**Problem details**
Could you print exactly the lines of the listing below, starting at the line that has "Så då sa de vi kommer skicka." and ending at the line that has "generation for RelatedArticles", and only those lines?

**Records provided**
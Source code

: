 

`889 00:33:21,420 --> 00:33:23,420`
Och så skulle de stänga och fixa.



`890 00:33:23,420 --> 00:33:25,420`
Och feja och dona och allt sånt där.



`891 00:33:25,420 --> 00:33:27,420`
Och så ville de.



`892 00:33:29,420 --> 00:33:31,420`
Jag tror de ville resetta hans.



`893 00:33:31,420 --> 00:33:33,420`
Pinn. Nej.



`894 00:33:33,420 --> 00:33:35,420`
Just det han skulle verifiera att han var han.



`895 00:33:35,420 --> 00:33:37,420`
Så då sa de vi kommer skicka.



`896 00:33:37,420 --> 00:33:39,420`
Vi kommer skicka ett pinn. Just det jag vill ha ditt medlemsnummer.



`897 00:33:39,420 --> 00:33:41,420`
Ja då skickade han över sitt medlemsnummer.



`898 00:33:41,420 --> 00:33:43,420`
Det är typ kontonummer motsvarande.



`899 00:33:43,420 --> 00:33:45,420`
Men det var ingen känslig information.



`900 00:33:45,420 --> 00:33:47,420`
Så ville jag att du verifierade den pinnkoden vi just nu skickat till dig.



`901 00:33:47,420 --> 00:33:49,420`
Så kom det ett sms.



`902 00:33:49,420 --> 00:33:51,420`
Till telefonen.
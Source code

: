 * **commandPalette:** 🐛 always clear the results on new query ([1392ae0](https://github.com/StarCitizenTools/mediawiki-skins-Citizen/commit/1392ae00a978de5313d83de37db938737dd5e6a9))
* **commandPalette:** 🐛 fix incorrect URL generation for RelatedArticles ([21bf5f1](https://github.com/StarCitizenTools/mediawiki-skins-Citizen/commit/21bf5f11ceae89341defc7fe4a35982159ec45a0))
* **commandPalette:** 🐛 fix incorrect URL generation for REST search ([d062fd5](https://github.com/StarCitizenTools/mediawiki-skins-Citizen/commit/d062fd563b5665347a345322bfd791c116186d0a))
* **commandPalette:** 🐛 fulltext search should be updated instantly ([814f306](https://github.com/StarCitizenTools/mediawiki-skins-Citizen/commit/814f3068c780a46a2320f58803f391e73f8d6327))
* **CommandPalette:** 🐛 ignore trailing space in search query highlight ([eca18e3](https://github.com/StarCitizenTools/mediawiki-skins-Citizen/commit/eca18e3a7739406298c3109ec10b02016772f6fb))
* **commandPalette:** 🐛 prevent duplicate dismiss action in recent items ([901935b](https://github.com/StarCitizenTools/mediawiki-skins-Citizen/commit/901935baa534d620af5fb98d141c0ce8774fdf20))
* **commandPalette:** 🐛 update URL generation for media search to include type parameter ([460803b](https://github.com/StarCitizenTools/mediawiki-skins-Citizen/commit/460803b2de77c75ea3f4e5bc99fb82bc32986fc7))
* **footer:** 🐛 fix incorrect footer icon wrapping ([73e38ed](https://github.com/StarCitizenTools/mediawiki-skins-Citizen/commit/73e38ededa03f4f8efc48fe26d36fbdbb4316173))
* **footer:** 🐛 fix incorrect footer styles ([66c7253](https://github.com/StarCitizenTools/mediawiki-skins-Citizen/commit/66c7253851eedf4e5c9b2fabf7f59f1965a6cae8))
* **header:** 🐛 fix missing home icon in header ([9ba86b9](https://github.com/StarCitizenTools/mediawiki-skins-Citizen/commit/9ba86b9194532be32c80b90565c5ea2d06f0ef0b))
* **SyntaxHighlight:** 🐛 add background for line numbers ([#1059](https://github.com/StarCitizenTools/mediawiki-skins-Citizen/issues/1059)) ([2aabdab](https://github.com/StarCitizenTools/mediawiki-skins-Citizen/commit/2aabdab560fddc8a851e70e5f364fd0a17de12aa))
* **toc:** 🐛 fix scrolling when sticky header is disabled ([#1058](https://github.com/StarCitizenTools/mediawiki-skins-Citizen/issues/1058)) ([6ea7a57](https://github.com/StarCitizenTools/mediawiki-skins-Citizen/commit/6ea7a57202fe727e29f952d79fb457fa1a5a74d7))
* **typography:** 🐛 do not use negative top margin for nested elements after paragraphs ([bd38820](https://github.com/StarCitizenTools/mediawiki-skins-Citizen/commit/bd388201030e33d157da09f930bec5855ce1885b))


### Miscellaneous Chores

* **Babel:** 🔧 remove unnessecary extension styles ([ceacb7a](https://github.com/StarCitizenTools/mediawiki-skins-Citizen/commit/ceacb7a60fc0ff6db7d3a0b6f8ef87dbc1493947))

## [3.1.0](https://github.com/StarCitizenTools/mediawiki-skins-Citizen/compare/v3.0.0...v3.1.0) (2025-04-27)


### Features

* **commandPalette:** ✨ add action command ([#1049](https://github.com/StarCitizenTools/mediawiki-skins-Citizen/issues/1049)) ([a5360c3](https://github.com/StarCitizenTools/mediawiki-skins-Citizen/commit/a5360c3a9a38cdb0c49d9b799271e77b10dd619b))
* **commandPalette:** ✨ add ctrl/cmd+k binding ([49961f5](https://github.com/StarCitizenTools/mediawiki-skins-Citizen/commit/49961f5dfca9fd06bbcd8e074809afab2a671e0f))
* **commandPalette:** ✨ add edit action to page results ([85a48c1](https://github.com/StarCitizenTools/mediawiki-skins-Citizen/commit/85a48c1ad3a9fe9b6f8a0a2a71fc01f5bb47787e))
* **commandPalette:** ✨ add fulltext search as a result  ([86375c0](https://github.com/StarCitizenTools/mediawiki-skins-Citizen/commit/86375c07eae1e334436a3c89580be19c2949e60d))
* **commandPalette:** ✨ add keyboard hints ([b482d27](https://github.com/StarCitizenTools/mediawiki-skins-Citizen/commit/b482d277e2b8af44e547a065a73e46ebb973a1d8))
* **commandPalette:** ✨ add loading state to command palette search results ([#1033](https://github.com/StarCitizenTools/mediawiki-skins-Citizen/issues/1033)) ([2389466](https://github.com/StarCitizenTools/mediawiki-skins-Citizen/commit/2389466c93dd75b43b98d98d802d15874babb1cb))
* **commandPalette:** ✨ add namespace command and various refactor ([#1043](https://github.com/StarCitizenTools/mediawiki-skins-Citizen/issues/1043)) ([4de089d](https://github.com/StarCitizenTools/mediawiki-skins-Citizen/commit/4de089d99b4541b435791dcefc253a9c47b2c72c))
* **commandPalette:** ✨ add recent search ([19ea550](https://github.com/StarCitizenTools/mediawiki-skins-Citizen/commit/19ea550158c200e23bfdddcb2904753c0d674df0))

---

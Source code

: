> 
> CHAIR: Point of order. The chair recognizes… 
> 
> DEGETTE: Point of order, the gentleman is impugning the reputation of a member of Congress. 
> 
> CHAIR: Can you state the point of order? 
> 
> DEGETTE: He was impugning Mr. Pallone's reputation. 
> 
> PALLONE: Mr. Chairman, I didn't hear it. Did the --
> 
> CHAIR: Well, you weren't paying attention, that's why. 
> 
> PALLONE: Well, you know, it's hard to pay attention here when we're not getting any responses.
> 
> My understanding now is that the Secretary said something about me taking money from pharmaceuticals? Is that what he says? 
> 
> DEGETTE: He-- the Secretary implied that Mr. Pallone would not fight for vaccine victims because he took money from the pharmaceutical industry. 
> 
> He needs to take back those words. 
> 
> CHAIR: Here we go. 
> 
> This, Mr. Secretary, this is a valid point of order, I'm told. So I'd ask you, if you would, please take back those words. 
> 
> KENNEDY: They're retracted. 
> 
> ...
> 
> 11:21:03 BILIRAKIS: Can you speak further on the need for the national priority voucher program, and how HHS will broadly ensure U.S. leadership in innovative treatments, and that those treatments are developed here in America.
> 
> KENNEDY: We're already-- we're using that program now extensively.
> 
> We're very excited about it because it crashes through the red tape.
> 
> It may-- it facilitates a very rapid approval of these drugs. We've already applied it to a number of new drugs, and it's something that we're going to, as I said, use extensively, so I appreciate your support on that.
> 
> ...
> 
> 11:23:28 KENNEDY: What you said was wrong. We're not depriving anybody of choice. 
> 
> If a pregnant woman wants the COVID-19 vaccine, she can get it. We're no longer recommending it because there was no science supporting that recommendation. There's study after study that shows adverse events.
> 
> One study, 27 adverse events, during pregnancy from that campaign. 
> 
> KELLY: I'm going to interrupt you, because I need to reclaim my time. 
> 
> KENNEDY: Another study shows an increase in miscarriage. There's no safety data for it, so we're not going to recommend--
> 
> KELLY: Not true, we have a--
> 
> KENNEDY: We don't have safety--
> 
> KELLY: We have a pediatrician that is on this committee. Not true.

---

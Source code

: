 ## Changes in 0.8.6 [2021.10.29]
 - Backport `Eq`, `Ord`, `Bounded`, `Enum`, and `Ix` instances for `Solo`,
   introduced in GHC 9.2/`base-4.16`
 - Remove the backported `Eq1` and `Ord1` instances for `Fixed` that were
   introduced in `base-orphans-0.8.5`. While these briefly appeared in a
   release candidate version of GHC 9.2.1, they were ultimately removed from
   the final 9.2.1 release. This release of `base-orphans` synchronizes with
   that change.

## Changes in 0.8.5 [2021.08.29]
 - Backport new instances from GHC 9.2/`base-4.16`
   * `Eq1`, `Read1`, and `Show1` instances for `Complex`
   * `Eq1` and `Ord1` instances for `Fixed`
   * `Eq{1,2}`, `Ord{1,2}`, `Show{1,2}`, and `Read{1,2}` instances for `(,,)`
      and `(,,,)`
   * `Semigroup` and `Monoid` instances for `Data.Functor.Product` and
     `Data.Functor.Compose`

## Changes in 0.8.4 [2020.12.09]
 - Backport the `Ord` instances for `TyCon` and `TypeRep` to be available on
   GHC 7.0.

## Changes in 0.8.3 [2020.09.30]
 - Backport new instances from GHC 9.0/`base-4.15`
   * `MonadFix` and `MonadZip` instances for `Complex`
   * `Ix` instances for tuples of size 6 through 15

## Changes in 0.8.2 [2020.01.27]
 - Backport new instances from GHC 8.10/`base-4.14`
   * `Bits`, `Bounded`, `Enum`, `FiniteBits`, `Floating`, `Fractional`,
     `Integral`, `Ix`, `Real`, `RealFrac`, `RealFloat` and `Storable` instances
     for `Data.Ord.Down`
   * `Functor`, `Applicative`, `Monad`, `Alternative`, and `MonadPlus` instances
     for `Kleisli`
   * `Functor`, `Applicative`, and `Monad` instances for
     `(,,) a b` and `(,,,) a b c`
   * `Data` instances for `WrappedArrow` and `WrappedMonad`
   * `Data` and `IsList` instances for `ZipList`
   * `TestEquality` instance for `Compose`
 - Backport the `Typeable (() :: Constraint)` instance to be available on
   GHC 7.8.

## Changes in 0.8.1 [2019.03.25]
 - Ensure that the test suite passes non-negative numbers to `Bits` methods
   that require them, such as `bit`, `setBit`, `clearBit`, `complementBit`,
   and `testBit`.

**Answer box**
Så då sa de vi kommer skicka.



`896 00:33:37,420 --> 00:33:39,420`
Vi kommer skicka ett pinn. Just det jag vill ha ditt medlemsnummer.



`897 00:33:39,420 --> 00:33:41,420`
Ja då skickade han över sitt medlemsnummer.



`898 00:33:41,420 --> 00:33:43,420`
Det är typ kontonummer motsvarande.



`899 00:33:43,420 --> 00:33:45,420`
Men det var ingen känslig information.



`900 00:33:45,420 --> 00:33:47,420`
Så ville jag att du verifierade den pinnkoden vi just nu skickat till dig.



`901 00:33:47,420 --> 00:33:49,420`
Så kom det ett sms.



`902 00:33:49,420 --> 00:33:51,420`
Till telefonen.
Source code

: * **commandPalette:** 🐛 always clear the results on new query ([1392ae0](https://github.com/StarCitizenTools/mediawiki-skins-Citizen/commit/1392ae00a978de5313d83de37db938737dd5e6a9))
* **commandPalette:** 🐛 fix incorrect URL generation for RelatedArticles ([21bf5f1](https://github.com/StarCitizenTools/mediawiki-skins-Citizen/commit/21bf5f11ceae89341defc7fe4a35982159ec45a0))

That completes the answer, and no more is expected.